Twenty-Seven

How, how, how? How can he possibly know I’m here?

I don’t reply. Flustered, I turn off my phone and make my way out of the airport to the taxi stand, where I ask my driver to take me to Dollis Hill, a northwestern suburb of London. He asks for an address, and instinctually I begin to give him the address of my childhood home but stop myself.

“Are there hotels there?” I ask.

“There are hotels everywhere, miss. You have one in mind?”

“Something near Gladstone Park.”

He reaches two fingers beneath his wool cap and scratches his head.

“Don’t know that area all too well,” he says. “Give me a minute.” He consults his iPhone, then says, “There’s a Travelodge nearby. And a Holiday Inn. Both of them too far to walk to the park, I’d say, if the park is where you want to be.”

God, is the park really where I want to be? The way he says it makes it sound like Disney World.

“Anything closer?”

He looks again. “There’s an inn. Quincey House Hotel. Three and a half stars on TripAdvisor. Right on the south side of the park. That’s the closest.”

I have a vague memory of that hotel from my youth but can’t picture it.

“Can I bother you to phone them and see if they have rooms?”

“My pleasure.” He dials, has a brief conversation, then turns back to me. “He’s wanting to know how many nights.”

I have no idea. “Three,” I say, figuring that would be on the long side.

He relays the information, chirps “Very good, then,” and hangs up.

“Quincey House Hotel it is, then.”

“Thank you.”

At least I have some place to stay, though I still have no plan or even much of an idea of what I’m doing here. I have some vague notion of a direction and a strong hope that an invisible current will carry me along until a path becomes clear. Or perhaps it will just dump me out into the ocean, setting me adrift forever. I suppose that’s a reasonable end as well.

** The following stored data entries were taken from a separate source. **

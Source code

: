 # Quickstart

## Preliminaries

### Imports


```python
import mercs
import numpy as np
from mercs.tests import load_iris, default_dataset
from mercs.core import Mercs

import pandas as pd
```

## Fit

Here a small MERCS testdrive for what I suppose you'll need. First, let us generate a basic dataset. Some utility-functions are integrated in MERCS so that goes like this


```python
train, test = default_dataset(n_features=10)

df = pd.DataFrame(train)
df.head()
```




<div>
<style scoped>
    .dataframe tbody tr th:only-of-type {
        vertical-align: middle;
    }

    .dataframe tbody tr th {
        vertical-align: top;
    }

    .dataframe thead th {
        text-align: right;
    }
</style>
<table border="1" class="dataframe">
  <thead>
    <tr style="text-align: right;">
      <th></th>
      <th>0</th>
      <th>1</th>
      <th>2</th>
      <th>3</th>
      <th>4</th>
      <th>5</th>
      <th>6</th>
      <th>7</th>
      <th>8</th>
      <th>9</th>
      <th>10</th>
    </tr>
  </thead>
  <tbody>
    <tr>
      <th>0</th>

The driver tells me it will be at least a forty-minute drive. I nod in agreement, and as he pulls from the curb, I close my eyes less out of fatigue and more to prevent conversation, but within minutes, I’m asleep. It’s a bumpy, fitful half sleep, but qualifies as sleep because I have dreams.

I dream of the sea.

I’m a little girl, and our family is at Littlehampton Beach, where we would go for a few days every summer. In my dream, I’m running along the small sand dunes, and though I have no concept of how old I am, I see Thomas, and he’s just a tiny boy, so I can’t be more than about seven. The air is heavy with salt, and the sound of small waves licking the shore is louder than it should be. Crackling, like heavy static on a radio.

I chase Thomas through and over the dunes; he squeals with delight. He scurries behind a dune, and I scale it to reach the other side, only to find he’s not there. I look to my right, and somehow he’s now a hundred yards away, past the chalky-white sand and out in the water, where my mother holds him fast with both hands. My father is on the shore, building a sand castle, lost in his own world of creation. My father was often lost in creation.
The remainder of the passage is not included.